> **EXERCISE INSTRUCTIONS**
Where an image occurs, skip it and print the rest of the records verbatim.

DATA SHOWN Block Start

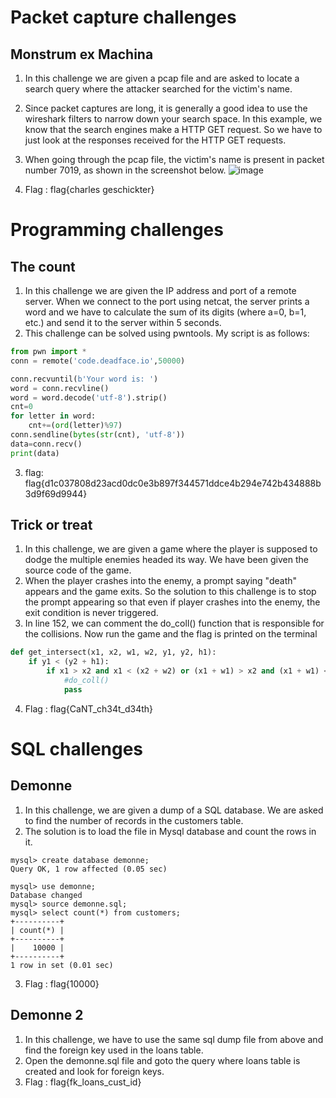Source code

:# Packet capture challenges
## Monstrum ex Machina
1. In this challenge we are given a pcap file and are asked to locate a search query where the attacker searched for the victim's name.
2. Since packet captures are long, it is generally a good idea to use the wireshark filters to narrow down your search space. In this example, we know that the search engines make a HTTP GET request. So we have to just look at the responses received for the HTTP GET requests.
3. When going through the pcap file, the victim's name is present in packet number 7019, as shown in the screenshot below.
 ![image](https://user-images.githubusercontent.com/78410304/137625134-ba341e2a-227c-4b15-83c2-5989c4a7343f.png)

4. Flag : flag{charles geschickter}

# Programming challenges
## The count
1. In this challenge we are given the IP address and port of a remote server. When we connect to the port using netcat, the server prints a word and we have to calculate the sum of its digits (where a=0, b=1, etc.) and send it to the server within 5 seconds.
2. This challenge can be solved using pwntools. My script is as follows:
```python
from pwn import *
conn = remote('code.deadface.io',50000)

conn.recvuntil(b'Your word is: ')
word = conn.recvline()
word = word.decode('utf-8').strip()
cnt=0
for letter in word:
    cnt+=(ord(letter)%97)
conn.sendline(bytes(str(cnt), 'utf-8'))
data=conn.recv()
print(data)
```
3. flag: flag{d1c037808d23acd0dc0e3b897f344571ddce4b294e742b434888b3d9f69d9944}

## Trick or treat
1. In this challenge, we are given a game where the player is supposed to dodge the multiple enemies headed its way. We have been given the source code of the game.
2. When the player crashes into the enemy, a prompt saying "death" appears and the game exits. So the solution to this challenge is to stop the prompt appearing so that even if player crashes into the enemy, the exit condition is never triggered.
3. In line 152, we can comment the do\_coll() function that is responsible for the collisions. Now run the game and the flag is printed on the terminal
```python
def get_intersect(x1, x2, w1, w2, y1, y2, h1):
    if y1 < (y2 + h1):
        if x1 > x2 and x1 < (x2 + w2) or (x1 + w1) > x2 and (x1 + w1) < (x2 + w2):
            #do_coll()
            pass
```
4. Flag : flag{CaNT\_ch34t\_d34th}

# SQL challenges
## Demonne
1. In this challenge, we are given a dump of a SQL database. We are asked to find the number of records in the customers table. 
2. The solution is to load the file in Mysql database and count the rows in it.
```mysql
mysql> create database demonne;
Query OK, 1 row affected (0.05 sec)

mysql> use demonne;
Database changed
mysql> source demonne.sql;
mysql> select count(*) from customers;
+----------+
| count(*) |
+----------+
|    10000 |
+----------+
1 row in set (0.01 sec)
```
3. Flag : flag{10000}

## Demonne 2 
1. In this challenge, we have to use the same sql dump file from above and find the foreign key used in the loans table.
2. Open the demonne.sql file and goto the query where loans table is created and look for foreign keys.
3. Flag : flag{fk_loans_cust_id}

DATA SHOWN Block End

> **EXERCISE RESULT**
Source code

:# Packet capture challenges
## Monstrum ex Machina
1. In this challenge we are given a pcap file and are asked to locate a search query where the attacker searched for the victim's name.
2. Since packet captures are long, it is generally a good idea to use the wireshark filters to narrow down your search space. In this example, we know that the search engines make a HTTP GET request. So we have to just look at the responses received for the HTTP GET requests.
3. When going through the pcap file, the victim's name is present in packet number 7019, as shown in the screenshot below.
 ![image](https://user-images.githubusercontent.com/78410304/137625134-ba341e2a-227c-4b15-83c2-5989c4a7343f.png)

4. Flag : flag{charles geschickter}

# Programming challenges
## The count
1. In this challenge we are given the IP address and port of a remote server. When we connect to the port using netcat, the server prints a word and we have to calculate the sum of its digits (where a=0, b=1, etc.) and send it to the server within 5 seconds.
2. This challenge can be solved using pwntools. My script is as follows:
```python
from pwn import *
conn = remote('code.deadface.io',50000)

conn.recvuntil(b'Your word is: ')
word = conn.recvline()
word = word.decode('utf-8').strip()
cnt=0
for letter in word:
    cnt+=(ord(letter)%97)
conn.sendline(bytes(str(cnt), 'utf-8'))
data=conn.recv()
print(data)
```
3. flag: flag{d1c037808d23acd0dc0e3b897f344571ddce4b294e742b434888b3d9f69d9944}

## Trick or treat
1. In this challenge, we are given a game where the player is supposed to dodge the multiple enemies headed its way. We have been given the source code of the game.
2. When the player crashes into the enemy, a prompt saying "death" appears and the game exits. So the solution to this challenge is to stop the prompt appearing so that even if player crashes into the enemy, the exit condition is never triggered.
3. In line 152, we can comment the do\_coll() function that is responsible for the collisions. Now run the game and the flag is printed on the terminal
```python
def get_intersect(x1, x2, w1, w2, y1, y2, h1):
    if y1 < (y2 + h1):
        if x1 > x2 and x1 < (x2 + w2) or (x1 + w1) > x2 and (x1 + w1) < (x2 + w2):
            #do_coll()
            pass
```
4. Flag : flag{CaNT\_ch34t\_d34th}

# SQL challenges
## Demonne
1. In this challenge, we are given a dump of a SQL database. We are asked to find the number of records in the customers table. 
2. The solution is to load the file in Mysql database and count the rows in it.
```mysql
mysql> create database demonne;
Query OK, 1 row affected (0.05 sec)

mysql> use demonne;
Database changed
mysql> source demonne.sql;
mysql> select count(*) from customers;
+----------+
| count(*) |
+----------+
|    10000 |
+----------+
1 row in set (0.01 sec)
```
3. Flag : flag{10000}

## Demonne 2 
1. In this challenge, we have to use the same sql dump file from above and find the foreign key used in the loans table.
2. Open the demonne.sql file and goto the query where loans table is created and look for foreign keys.
3. Flag : flag{fk_loans_cust_id}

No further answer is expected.